[The input — start]
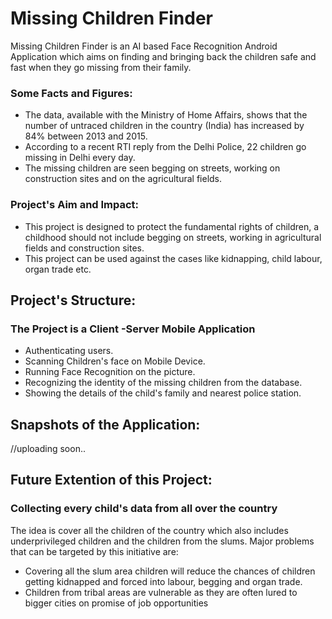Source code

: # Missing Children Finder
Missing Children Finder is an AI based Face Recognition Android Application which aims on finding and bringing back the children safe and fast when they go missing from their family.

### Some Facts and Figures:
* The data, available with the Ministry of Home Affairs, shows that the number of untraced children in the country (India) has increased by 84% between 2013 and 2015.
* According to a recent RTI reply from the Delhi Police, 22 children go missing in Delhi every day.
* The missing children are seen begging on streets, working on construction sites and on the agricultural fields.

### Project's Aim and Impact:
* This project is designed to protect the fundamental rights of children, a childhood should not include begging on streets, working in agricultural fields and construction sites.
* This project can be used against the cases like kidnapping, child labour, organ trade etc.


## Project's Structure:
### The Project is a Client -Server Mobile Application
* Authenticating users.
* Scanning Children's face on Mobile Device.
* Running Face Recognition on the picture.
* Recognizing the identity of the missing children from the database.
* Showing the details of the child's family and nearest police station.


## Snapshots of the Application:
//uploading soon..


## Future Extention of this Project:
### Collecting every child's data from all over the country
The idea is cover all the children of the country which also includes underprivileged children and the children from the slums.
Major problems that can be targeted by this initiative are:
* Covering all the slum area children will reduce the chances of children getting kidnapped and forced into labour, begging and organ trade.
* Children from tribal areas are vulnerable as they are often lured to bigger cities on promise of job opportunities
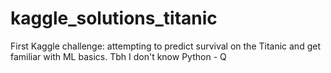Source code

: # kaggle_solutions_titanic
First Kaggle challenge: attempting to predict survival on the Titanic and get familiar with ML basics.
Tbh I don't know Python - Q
[The input — finish]
[The input — start]
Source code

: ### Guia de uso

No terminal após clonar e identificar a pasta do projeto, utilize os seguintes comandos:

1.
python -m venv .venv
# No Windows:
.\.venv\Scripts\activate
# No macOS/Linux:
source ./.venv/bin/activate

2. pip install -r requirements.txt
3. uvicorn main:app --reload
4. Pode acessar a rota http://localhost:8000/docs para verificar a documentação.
[The input — finish]
[The input — start]
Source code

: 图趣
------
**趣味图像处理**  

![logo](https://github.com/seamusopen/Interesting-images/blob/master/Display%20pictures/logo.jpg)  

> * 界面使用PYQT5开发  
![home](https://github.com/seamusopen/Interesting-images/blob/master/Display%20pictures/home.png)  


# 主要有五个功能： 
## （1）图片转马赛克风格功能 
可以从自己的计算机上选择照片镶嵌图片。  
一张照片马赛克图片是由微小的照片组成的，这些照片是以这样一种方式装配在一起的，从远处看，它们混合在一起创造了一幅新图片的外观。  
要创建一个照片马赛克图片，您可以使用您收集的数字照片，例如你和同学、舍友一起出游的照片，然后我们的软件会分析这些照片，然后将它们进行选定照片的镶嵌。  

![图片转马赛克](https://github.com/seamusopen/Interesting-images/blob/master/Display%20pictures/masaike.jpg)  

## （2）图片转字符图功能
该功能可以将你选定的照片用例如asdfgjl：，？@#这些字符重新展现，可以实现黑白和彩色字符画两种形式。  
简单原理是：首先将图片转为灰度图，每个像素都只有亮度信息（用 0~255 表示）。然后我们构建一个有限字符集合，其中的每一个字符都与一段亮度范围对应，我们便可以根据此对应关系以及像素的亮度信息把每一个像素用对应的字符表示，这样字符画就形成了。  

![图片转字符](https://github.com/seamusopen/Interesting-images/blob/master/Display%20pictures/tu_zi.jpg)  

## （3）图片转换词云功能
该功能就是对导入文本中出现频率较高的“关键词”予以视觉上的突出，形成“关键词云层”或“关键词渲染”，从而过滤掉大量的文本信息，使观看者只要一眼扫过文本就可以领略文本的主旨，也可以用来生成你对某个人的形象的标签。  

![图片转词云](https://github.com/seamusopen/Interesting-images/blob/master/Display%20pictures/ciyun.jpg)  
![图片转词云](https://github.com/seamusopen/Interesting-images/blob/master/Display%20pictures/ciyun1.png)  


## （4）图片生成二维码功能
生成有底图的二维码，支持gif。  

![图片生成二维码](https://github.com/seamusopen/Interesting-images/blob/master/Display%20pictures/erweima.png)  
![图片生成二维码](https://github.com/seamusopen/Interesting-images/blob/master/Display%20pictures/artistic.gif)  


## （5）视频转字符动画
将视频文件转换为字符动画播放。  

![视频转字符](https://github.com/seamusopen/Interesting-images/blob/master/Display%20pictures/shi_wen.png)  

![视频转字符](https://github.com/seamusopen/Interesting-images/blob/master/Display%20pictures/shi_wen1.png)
[The input — finish]
What is needed: Search the entries for the string "venv" and copy each line where it occurs.

Exercise solution:
python -m venv .venv
.\.venv\Scripts\activate
source ./.venv/bin/activate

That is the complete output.